Mais otimista está Eduardo Silva ao garantir que “cada caso é um caso e pode ser injusto generalizar”, afirmando que a procura foi limitada face ao que se sugere ser uma asfixia. “Assim, não vejo problema em a certo ponto se introduzir novamente uma nova espécie de moratórias para resolver um eventual problema que, para já, me parece bastante controlado”, diz ao nosso jornal.
Juros baixos prolongados
Mas a opinião dos dois especialistas é unânime: tivemos um longo período com taxas de juro muito baixas, o que deve ser encarado como uma situação excecional. “Os consumidores quando contratam com taxa variável têm que estar sempre atentos e fazer um exercício para que o seu orçamento familiar possa acomodar as alterações da taxa de juro.”, refere Natália Nunes.
No entanto, lembra que a maior parte dos consumidores não tem apenas estas prestações de crédito e, como tal, é preciso fazer contas para ver qual o peso que têm no seu rendimento líquido mensal. “Somando a prestação do crédito à habitação, dos créditos pessoais e eventualmente um crédito automóvel, o desejável é que não representem mais de 35% do rendimento. Mas se, neste momento, com taxas de juro muito baixas e se a taxa de esforço já representa 50% do seu rendimento líquido mensal então se calhar está na hora de começar a olhar para os créditos e contactar os bancos no sentido de ver se é possível reduzir o valor das prestações e eventualmente olhar para os mesmo restantes gastos, para ver onde é possível reduzir no caso de assistirmos a um aumento das taxas de juros”.

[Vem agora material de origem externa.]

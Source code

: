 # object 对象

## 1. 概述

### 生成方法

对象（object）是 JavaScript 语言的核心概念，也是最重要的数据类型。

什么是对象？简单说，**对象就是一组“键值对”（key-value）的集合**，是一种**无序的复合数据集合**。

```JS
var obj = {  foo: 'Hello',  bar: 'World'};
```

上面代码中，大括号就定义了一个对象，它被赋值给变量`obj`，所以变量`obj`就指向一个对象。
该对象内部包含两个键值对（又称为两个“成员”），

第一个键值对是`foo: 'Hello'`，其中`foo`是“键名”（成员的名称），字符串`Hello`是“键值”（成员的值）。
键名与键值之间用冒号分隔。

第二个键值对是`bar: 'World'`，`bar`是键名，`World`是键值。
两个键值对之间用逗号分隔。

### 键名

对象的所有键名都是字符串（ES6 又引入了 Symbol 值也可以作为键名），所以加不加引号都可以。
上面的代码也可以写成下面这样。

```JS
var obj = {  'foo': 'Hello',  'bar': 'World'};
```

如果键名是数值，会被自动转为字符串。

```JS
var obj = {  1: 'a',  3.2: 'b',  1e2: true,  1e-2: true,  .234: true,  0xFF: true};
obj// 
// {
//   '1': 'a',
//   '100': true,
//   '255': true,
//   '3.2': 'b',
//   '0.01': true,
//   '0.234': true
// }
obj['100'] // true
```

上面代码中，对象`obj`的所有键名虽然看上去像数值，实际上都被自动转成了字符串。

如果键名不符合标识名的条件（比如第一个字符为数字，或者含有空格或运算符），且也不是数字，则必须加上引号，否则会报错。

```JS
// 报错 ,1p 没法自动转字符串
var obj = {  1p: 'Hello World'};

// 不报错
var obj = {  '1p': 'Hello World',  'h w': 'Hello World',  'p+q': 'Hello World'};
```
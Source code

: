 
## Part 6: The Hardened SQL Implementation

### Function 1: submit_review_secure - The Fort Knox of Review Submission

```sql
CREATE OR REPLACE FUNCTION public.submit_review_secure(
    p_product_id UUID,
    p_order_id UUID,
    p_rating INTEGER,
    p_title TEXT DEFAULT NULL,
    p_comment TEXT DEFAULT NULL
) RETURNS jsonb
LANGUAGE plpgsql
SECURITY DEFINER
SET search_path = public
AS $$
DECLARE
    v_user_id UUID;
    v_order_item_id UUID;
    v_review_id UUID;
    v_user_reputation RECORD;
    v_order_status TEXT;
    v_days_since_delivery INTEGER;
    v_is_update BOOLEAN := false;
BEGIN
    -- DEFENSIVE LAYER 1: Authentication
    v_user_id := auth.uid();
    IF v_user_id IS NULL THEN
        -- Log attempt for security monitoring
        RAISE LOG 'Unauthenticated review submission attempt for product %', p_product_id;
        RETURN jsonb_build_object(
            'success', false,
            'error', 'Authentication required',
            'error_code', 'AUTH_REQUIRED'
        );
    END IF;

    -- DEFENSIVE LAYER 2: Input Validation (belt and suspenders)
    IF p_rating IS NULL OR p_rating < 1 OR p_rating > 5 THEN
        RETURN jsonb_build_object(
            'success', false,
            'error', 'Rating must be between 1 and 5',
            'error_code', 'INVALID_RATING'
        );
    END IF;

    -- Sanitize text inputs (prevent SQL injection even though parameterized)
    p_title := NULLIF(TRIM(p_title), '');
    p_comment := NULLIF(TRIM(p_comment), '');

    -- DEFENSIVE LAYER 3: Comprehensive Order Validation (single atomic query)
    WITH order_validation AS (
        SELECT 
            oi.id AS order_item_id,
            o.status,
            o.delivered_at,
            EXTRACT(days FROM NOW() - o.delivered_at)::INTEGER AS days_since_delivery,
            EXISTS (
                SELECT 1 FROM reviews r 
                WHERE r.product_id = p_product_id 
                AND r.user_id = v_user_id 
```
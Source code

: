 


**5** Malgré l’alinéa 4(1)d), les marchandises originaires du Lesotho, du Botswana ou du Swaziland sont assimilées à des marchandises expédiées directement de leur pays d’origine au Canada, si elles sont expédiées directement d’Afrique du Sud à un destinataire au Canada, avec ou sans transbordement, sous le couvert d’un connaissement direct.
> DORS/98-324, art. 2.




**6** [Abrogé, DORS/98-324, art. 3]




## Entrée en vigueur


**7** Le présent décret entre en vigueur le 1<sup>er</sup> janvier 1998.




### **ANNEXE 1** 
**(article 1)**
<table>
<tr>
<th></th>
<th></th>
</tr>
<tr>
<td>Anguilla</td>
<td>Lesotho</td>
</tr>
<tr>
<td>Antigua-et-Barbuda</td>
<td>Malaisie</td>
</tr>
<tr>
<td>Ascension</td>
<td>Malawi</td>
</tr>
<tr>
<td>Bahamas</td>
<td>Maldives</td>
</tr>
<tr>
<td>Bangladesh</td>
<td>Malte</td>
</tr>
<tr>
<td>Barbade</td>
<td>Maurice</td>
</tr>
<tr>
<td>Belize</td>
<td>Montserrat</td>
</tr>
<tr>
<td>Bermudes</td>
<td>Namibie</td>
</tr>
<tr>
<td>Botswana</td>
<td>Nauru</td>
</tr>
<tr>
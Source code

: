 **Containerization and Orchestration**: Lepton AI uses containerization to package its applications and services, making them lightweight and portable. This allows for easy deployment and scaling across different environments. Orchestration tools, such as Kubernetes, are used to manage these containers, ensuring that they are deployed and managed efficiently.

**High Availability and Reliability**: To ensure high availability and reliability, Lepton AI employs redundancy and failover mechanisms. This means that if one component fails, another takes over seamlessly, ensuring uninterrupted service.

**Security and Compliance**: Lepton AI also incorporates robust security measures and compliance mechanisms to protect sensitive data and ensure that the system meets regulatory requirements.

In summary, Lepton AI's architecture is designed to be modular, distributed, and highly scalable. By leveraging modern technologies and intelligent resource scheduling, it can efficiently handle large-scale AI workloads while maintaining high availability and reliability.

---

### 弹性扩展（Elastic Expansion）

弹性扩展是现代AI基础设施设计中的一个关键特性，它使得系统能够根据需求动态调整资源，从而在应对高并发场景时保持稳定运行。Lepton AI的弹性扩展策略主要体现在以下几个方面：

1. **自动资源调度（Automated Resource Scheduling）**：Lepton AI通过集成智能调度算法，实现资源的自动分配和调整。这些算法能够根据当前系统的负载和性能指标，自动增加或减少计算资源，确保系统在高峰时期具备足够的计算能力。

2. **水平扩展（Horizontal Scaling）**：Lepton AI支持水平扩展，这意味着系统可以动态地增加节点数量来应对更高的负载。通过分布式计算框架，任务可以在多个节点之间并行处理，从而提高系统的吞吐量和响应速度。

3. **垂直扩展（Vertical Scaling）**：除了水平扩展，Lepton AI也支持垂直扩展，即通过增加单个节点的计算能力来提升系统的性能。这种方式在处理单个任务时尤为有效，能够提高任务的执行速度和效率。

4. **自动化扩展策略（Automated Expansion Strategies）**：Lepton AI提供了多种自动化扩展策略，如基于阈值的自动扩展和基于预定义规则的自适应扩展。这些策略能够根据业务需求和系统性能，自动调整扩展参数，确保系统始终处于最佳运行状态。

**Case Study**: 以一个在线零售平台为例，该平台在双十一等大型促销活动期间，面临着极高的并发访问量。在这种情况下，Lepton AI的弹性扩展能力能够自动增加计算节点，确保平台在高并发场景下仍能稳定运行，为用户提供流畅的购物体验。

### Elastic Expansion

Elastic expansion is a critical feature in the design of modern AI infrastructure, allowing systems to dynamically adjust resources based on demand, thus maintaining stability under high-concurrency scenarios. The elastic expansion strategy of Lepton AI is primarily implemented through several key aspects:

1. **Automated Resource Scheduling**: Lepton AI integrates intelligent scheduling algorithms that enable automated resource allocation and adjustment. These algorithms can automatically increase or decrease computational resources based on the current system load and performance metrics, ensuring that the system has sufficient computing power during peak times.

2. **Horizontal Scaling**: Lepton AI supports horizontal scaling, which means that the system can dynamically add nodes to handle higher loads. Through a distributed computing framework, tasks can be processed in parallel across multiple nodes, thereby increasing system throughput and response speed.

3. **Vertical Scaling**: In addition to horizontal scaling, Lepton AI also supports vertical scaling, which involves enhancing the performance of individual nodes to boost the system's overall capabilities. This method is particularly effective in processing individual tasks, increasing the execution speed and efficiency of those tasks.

Também Eduardo Silva lembra que “historicamente ainda estamos num ambiente de juros baixos. Logo, o que aconteceu nos últimos anos foi um cenário em que a descida dos juros concedeu um maior poder de compra no final do mês aos consumidores”, acrescentando que se “o ciclo se inverter antes de asfixiar ainda temos um período de normalização, que resulta numa perda de poder de compra, que os agregados deveriam ter noção de que era temporária, mas também fruto de um programa de facilitismo monetário”.